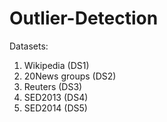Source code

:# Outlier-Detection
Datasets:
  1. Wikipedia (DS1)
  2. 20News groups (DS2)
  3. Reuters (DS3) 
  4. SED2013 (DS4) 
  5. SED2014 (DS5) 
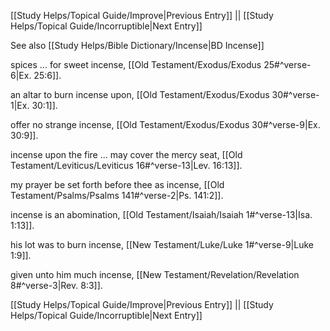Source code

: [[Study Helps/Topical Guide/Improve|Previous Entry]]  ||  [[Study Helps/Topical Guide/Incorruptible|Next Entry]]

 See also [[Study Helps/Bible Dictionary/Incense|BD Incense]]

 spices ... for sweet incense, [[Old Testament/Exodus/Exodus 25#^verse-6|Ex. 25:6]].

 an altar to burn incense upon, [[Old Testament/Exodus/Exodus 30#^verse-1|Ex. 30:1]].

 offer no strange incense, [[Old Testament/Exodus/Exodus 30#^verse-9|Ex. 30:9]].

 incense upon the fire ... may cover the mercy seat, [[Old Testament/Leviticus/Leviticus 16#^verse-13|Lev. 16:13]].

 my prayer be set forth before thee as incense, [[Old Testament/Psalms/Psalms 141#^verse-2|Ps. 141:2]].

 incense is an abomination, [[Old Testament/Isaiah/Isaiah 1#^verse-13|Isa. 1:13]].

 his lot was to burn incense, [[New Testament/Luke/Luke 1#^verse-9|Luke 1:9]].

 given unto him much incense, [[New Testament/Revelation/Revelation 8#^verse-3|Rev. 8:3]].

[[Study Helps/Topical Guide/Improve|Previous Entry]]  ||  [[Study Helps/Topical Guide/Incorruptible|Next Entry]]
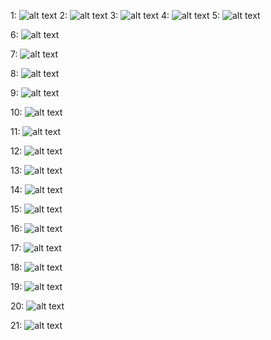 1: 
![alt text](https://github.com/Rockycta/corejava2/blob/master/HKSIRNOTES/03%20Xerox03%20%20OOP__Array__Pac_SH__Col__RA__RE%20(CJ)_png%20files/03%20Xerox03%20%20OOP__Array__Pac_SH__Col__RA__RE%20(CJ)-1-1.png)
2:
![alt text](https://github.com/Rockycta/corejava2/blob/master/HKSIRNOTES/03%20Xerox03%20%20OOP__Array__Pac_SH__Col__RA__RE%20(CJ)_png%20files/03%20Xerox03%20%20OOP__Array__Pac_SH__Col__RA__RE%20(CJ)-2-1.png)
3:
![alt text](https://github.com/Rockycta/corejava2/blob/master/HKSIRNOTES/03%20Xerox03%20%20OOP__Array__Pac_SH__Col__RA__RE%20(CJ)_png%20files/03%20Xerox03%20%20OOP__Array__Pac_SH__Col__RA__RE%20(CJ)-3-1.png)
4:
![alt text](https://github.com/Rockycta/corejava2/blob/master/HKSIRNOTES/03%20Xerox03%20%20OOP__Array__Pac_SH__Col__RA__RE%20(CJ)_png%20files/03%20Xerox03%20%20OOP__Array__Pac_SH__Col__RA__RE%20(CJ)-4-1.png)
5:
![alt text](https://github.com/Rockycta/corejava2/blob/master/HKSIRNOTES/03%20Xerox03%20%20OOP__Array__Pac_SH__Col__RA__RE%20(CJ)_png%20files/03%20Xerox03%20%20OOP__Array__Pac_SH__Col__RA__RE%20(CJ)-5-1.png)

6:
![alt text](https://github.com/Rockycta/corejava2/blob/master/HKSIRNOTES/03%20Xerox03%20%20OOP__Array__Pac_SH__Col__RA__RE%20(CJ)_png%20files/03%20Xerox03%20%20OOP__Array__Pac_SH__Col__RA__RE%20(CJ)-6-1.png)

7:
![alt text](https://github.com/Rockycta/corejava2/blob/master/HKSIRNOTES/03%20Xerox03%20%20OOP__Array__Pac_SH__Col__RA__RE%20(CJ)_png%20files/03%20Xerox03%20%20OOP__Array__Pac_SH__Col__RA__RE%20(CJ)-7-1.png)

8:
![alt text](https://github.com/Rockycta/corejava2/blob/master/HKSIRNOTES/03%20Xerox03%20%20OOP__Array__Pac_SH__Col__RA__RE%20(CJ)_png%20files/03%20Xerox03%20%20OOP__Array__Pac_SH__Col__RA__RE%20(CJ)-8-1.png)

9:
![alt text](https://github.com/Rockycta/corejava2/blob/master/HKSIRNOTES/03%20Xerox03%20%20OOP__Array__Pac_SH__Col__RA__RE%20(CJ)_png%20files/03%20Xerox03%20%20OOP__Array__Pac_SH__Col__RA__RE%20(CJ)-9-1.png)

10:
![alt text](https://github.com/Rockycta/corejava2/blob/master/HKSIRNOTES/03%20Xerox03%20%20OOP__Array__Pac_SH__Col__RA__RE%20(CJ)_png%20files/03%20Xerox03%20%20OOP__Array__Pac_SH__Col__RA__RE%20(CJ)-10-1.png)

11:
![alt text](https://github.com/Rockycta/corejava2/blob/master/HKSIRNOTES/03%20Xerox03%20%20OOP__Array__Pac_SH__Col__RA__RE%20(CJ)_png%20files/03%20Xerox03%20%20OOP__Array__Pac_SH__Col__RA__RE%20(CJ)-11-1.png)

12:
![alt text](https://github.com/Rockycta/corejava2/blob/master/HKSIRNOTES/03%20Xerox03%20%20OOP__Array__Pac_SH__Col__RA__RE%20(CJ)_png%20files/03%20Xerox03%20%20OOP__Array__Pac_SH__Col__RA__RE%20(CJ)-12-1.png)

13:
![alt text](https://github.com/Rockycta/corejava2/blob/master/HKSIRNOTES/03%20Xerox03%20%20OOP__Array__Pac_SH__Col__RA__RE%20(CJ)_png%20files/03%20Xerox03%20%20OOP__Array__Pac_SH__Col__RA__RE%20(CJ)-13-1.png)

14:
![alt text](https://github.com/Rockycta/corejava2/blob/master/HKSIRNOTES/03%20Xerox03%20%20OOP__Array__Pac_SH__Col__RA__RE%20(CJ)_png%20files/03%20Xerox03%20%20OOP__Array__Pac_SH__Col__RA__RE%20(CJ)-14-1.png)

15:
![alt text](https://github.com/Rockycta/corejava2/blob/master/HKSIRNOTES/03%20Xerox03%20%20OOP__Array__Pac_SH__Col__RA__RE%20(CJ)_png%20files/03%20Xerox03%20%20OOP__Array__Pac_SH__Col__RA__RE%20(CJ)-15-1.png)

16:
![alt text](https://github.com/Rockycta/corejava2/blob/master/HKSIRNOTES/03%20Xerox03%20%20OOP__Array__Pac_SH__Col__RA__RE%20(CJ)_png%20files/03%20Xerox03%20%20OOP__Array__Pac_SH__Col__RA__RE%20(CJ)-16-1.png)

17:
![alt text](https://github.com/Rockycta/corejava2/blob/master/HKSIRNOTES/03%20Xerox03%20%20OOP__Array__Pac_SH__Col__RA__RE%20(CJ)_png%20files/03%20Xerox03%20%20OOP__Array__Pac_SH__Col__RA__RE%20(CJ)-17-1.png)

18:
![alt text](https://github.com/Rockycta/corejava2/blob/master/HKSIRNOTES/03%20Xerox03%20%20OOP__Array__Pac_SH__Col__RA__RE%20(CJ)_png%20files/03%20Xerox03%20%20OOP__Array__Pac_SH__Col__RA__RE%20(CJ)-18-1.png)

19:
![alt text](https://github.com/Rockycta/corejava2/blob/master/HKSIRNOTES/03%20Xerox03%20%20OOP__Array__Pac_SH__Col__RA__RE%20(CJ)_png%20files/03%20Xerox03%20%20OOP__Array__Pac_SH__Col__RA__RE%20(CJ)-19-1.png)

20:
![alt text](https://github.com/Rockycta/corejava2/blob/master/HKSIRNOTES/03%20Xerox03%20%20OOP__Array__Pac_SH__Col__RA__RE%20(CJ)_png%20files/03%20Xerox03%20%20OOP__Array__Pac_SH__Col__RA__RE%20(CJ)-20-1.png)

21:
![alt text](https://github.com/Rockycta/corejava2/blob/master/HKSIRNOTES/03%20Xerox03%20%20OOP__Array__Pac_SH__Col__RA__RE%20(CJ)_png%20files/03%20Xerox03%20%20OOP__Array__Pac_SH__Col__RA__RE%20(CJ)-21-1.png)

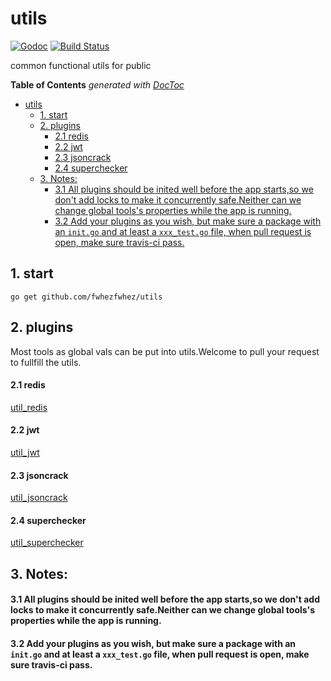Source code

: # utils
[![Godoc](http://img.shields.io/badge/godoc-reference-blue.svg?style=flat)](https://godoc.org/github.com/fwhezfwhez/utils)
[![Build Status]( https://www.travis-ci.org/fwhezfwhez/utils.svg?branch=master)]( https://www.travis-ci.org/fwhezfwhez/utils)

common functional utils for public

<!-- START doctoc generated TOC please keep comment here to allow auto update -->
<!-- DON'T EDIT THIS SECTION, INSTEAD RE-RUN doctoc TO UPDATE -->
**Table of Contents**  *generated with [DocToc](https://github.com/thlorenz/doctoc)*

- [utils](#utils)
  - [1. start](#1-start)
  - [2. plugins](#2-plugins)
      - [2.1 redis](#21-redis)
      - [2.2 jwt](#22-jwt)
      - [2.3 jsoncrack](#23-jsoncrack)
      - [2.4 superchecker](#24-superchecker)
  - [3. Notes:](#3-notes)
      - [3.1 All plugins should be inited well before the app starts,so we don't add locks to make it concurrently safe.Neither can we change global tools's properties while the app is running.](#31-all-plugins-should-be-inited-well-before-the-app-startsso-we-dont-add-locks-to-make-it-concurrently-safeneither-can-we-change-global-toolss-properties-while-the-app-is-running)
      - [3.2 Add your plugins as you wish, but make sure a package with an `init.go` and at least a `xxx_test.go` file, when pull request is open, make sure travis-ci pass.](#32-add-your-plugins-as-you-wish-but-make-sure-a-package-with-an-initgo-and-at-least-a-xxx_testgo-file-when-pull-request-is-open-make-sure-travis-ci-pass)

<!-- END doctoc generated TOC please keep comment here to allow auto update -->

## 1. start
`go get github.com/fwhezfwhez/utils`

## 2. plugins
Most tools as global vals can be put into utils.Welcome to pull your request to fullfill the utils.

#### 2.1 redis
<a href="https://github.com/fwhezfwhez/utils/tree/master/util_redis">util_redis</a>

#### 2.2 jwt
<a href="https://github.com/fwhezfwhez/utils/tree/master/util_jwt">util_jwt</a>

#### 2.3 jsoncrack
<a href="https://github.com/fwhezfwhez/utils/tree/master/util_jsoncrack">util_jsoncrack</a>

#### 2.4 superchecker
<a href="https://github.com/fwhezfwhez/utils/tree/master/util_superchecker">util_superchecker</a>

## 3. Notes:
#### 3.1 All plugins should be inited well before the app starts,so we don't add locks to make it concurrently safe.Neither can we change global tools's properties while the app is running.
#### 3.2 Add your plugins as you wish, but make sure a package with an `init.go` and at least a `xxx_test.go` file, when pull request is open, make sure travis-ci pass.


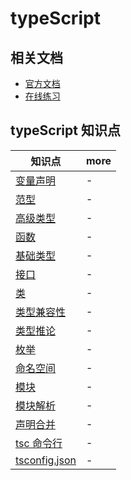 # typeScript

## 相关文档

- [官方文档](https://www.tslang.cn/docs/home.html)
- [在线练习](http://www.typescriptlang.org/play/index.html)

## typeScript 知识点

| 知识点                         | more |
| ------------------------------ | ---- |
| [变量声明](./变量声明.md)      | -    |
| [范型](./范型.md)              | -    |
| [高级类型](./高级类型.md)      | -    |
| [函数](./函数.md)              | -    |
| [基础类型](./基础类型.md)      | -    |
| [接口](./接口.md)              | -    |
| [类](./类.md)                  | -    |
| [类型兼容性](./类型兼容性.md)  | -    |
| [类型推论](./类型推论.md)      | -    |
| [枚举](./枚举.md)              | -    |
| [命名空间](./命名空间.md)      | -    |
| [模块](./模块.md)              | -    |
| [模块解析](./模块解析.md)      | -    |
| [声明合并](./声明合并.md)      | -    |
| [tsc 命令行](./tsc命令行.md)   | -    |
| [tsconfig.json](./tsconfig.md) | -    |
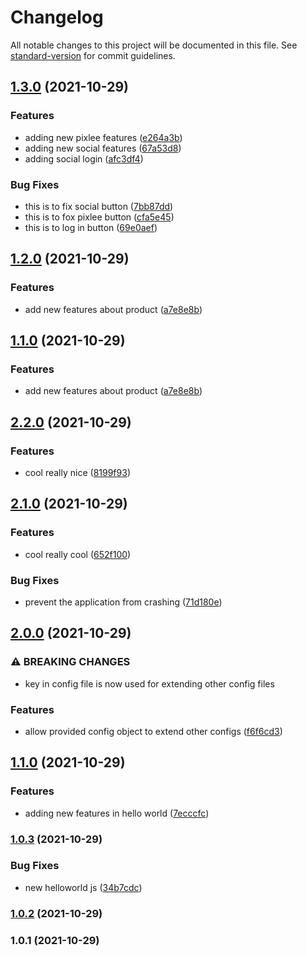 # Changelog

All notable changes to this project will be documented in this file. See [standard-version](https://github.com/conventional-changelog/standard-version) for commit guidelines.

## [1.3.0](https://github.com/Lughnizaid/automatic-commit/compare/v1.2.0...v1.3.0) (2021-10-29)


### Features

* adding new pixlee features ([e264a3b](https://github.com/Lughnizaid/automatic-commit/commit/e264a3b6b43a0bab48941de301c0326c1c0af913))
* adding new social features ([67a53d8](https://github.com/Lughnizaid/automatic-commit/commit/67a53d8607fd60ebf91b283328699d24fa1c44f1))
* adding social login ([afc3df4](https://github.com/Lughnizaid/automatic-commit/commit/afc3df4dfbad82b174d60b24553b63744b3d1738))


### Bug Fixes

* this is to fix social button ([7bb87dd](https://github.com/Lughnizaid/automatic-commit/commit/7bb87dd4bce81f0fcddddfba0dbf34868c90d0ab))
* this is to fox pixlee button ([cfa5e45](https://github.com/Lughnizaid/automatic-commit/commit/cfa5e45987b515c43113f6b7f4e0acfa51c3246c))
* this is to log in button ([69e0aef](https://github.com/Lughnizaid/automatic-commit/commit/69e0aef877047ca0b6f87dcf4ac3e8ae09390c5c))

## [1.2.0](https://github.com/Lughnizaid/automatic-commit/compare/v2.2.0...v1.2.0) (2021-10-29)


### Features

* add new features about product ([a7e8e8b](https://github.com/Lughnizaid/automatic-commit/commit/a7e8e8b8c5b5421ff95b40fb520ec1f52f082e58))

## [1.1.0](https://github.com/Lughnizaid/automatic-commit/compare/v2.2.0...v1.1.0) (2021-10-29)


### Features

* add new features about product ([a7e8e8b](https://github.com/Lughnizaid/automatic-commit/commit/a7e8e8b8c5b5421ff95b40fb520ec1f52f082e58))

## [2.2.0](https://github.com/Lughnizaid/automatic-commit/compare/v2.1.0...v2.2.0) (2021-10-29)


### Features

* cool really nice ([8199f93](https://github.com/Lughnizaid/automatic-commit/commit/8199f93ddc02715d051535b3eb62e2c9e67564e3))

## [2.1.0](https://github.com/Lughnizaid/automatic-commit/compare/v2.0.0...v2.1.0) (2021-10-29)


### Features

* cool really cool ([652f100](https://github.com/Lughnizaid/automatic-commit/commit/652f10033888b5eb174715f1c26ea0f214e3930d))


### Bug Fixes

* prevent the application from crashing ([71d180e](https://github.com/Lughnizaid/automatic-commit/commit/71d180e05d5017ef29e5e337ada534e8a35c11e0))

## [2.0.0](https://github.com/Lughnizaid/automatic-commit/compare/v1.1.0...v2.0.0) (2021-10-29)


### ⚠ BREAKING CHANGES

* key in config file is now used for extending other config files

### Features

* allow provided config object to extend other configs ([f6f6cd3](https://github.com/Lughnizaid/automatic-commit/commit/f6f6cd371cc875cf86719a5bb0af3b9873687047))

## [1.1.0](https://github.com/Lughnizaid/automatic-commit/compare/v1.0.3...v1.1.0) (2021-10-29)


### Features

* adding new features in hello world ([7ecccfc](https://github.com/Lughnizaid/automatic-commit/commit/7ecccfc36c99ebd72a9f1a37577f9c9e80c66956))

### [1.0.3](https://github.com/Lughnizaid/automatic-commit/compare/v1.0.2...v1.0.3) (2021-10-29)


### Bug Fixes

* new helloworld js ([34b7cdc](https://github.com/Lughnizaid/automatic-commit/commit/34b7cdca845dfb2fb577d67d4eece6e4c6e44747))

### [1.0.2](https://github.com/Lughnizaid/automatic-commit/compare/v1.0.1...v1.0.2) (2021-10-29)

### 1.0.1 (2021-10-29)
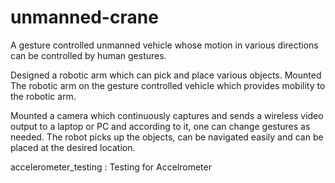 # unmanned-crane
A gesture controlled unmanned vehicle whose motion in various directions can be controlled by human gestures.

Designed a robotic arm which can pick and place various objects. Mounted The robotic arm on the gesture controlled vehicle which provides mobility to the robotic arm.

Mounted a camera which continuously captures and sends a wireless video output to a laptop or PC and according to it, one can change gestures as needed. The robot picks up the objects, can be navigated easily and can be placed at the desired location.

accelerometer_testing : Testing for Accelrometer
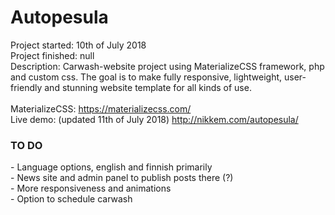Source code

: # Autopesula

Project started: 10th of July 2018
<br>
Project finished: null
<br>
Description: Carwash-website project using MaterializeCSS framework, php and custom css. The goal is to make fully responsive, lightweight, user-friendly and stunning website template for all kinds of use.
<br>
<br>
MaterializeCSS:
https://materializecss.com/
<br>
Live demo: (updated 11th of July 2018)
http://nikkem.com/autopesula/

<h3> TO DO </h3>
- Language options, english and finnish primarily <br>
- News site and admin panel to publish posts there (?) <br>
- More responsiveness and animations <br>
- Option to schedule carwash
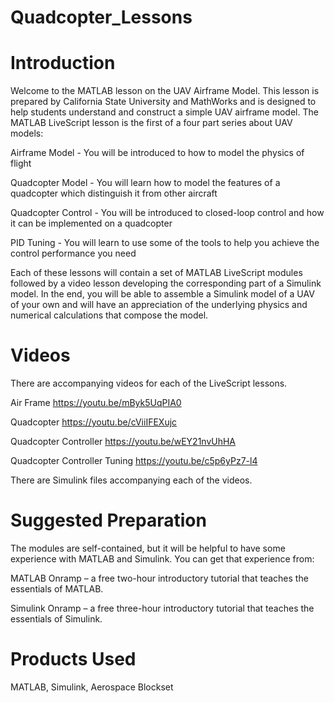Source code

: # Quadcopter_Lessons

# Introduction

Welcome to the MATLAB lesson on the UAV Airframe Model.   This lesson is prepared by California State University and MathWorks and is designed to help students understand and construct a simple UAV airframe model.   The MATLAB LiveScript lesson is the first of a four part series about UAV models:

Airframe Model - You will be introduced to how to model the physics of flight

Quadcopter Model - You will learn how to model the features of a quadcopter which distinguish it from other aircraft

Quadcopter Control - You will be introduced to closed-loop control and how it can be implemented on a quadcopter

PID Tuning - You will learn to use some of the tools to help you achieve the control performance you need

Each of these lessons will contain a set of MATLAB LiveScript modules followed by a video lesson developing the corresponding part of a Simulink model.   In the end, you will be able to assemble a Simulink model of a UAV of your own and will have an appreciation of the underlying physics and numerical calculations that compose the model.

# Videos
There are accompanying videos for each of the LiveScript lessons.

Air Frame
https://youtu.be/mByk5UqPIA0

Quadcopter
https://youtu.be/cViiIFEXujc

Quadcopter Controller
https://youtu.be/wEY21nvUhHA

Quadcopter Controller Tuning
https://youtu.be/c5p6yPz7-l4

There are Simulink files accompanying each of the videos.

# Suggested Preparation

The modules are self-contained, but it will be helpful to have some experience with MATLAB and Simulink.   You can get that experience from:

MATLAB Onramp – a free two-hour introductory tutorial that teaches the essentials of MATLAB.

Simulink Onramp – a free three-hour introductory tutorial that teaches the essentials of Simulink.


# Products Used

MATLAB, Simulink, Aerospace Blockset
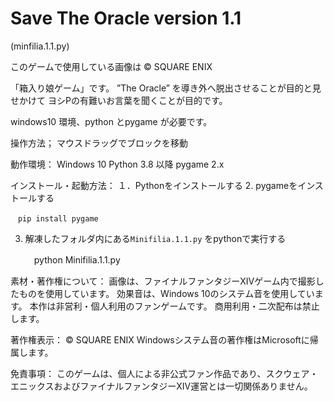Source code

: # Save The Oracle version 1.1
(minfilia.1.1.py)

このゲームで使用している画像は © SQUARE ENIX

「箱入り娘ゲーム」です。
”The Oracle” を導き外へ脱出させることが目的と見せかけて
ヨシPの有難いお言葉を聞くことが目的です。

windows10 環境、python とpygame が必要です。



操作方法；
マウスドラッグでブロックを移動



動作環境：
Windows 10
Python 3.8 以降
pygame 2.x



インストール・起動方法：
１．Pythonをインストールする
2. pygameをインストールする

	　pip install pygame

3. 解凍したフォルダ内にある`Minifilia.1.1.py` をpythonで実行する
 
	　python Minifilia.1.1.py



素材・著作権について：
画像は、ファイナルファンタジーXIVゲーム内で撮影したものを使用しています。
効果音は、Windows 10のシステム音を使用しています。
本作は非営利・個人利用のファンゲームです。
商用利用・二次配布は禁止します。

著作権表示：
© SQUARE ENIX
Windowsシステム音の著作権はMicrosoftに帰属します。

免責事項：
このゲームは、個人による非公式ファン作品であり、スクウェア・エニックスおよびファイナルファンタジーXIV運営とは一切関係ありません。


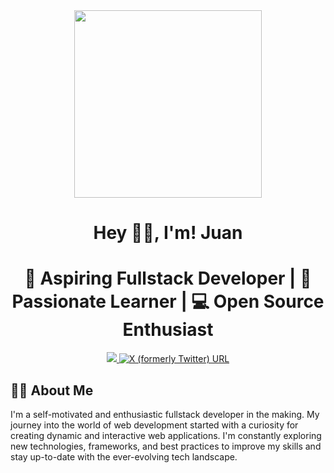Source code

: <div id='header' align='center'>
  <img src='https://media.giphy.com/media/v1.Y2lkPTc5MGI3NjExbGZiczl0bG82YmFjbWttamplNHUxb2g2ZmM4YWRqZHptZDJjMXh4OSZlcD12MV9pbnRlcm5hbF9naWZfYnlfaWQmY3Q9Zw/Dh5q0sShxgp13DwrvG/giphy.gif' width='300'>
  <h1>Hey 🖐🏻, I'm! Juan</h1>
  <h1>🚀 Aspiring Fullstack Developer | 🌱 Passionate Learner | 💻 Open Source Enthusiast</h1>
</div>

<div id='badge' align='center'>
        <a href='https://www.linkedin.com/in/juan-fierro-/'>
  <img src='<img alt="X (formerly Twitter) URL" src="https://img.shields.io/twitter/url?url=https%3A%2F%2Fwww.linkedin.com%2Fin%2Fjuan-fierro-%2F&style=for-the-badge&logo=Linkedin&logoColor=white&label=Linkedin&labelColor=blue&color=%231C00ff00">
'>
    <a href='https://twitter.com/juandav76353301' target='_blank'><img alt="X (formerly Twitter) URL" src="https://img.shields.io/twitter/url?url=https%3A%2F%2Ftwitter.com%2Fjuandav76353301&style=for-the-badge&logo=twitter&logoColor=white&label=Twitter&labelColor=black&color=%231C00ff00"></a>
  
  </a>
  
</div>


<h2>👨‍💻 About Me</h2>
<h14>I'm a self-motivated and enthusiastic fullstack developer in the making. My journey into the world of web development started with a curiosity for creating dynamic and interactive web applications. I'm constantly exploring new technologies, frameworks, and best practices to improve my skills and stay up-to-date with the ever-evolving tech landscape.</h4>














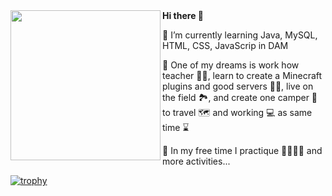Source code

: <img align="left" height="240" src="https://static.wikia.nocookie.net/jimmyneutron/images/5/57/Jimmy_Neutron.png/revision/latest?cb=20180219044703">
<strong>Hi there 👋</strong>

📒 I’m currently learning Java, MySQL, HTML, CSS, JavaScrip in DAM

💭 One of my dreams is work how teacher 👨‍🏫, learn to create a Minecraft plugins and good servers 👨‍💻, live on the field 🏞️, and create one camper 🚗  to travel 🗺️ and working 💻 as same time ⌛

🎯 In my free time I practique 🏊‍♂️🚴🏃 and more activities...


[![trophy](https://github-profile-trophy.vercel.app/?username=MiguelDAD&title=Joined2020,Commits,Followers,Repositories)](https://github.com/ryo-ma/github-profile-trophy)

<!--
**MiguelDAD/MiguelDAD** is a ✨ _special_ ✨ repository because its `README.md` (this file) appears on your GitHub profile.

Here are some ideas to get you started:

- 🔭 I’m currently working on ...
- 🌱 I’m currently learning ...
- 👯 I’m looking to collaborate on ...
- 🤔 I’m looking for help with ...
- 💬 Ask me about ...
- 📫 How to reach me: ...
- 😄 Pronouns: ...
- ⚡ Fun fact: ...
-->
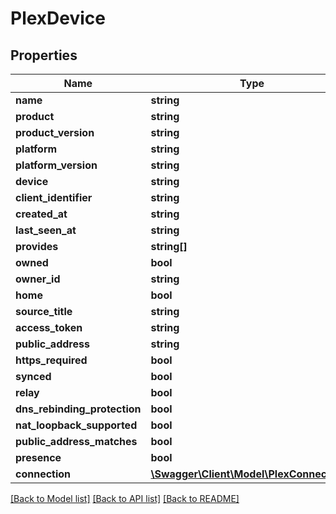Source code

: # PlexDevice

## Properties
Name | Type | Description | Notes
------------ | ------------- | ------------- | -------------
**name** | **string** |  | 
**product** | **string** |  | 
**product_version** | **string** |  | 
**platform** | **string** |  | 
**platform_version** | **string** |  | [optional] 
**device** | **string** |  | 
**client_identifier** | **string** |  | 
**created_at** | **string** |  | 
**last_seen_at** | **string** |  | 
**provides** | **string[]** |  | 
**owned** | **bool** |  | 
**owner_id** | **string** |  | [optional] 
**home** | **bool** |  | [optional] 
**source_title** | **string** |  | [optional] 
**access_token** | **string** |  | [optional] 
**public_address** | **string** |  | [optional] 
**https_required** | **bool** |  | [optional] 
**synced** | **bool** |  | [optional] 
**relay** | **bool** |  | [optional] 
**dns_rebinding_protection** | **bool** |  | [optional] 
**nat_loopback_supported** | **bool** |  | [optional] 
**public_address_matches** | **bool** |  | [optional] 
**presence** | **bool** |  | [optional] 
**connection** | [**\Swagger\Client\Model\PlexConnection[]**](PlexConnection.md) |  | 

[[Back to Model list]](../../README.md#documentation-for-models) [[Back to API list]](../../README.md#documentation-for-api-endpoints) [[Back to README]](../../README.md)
━━━
Aim of the exercise — Pictures are to be left out; otherwise, retype exactly the lines from the first line of the data through the line containing "my prayer be".

Output —
Source code

:# Outlier-Detection
Datasets:
  1. Wikipedia (DS1)
  2. 20News groups (DS2)
  3. Reuters (DS3) 
  4. SED2013 (DS4) 
  5. SED2014 (DS5) 
Source code

: [[Study Helps/Topical Guide/Improve|Previous Entry]]  ||  [[Study Helps/Topical Guide/Incorruptible|Next Entry]]

 See also [[Study Helps/Bible Dictionary/Incense|BD Incense]]

 spices ... for sweet incense, [[Old Testament/Exodus/Exodus 25#^verse-6|Ex. 25:6]].

 an altar to burn incense upon, [[Old Testament/Exodus/Exodus 30#^verse-1|Ex. 30:1]].

 offer no strange incense, [[Old Testament/Exodus/Exodus 30#^verse-9|Ex. 30:9]].

 incense upon the fire ... may cover the mercy seat, [[Old Testament/Leviticus/Leviticus 16#^verse-13|Lev. 16:13]].

 my prayer be set forth before thee as incense, [[Old Testament/Psalms/Psalms 141#^verse-2|Ps. 141:2]].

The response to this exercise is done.